▶ _Work order_
Read through the data, and wherever a line holds the word "print", write that line out.

▶ _Supplied data_
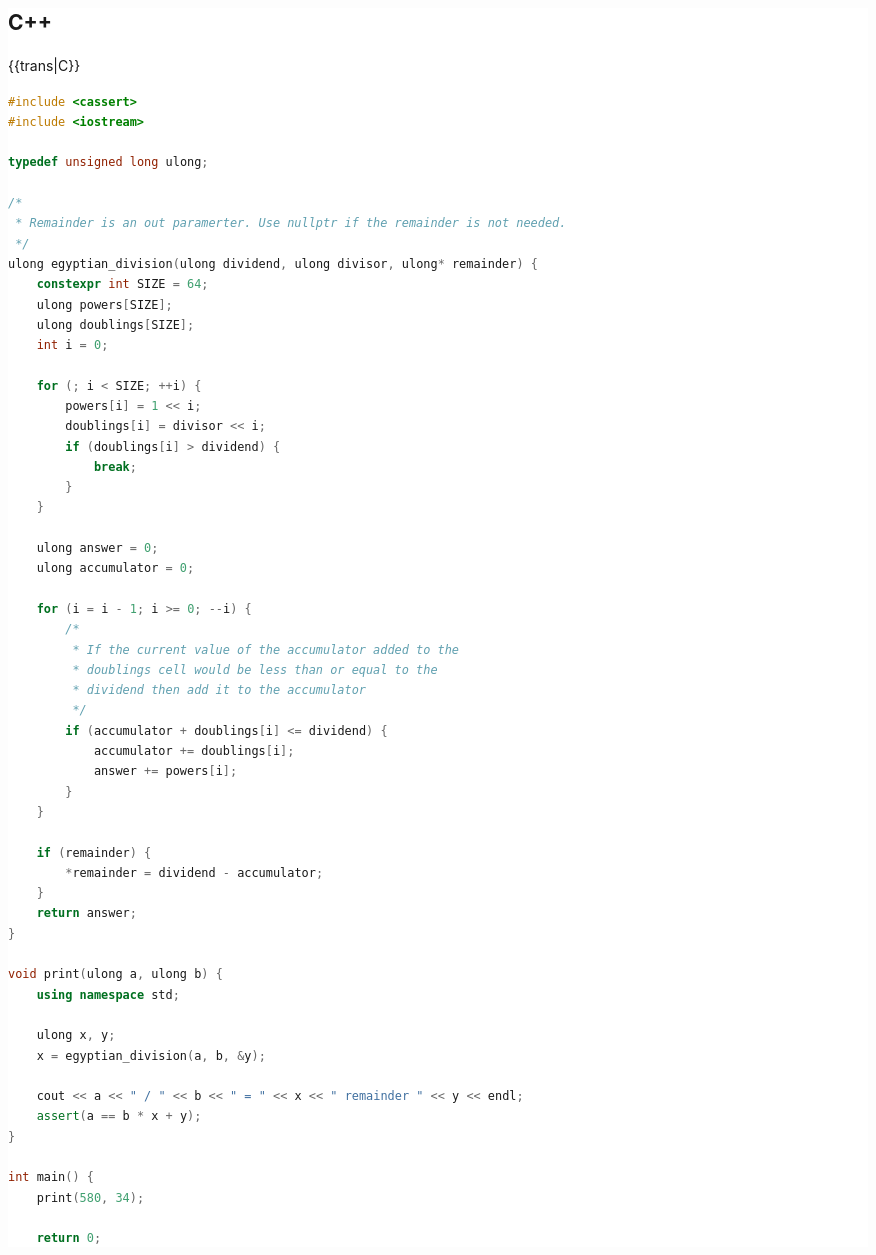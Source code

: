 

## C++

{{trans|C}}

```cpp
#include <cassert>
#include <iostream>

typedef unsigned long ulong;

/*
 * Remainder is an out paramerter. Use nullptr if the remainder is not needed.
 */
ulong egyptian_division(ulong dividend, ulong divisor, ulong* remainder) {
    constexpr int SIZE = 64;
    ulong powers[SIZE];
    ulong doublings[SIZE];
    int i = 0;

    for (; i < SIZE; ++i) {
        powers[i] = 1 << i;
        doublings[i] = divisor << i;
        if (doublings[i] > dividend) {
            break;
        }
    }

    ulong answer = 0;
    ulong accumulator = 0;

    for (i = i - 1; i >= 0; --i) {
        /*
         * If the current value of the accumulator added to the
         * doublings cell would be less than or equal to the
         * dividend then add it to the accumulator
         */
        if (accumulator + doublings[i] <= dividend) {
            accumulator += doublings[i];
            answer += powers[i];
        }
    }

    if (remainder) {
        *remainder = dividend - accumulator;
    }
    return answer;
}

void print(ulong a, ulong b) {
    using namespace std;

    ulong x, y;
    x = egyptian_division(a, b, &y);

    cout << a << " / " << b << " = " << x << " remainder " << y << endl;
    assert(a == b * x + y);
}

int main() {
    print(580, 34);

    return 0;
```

▶ _Response to the exercise_
void print(ulong a, ulong b) {
    print(580, 34);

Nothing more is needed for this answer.